Required work:
How many of the lines below contain "routes"? Answer with that number alone.

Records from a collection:
.....

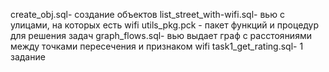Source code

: create_obj.sql- создание объектов
list_street_with-wifi.sql- вью с улицами, на которых есть wifi
utils_pkg.pck - пакет функций и процедур для решения задач
graph_flows.sql- вью выдает граф с расстояниями между точками пересечения и признаком wifi
task1_get_rating.sql- 1 задание
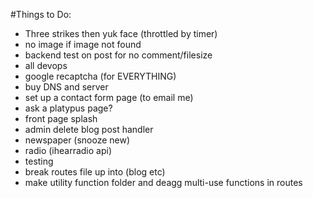
#Things to Do: 

- Three strikes then yuk face (throttled by timer)
- no image if image not found
- backend test on post for no comment/filesize
- all devops
- google recaptcha (for EVERYTHING)
- buy DNS and server
- set up a contact form page (to email me)
- ask a platypus page?
- front page splash
- admin delete blog post handler
- newspaper (snooze new)
- radio (ihearradio api)
- testing
- break routes file up into (blog etc)
- make utility function folder and deagg multi-use functions in routes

.....

Solved exercise:
2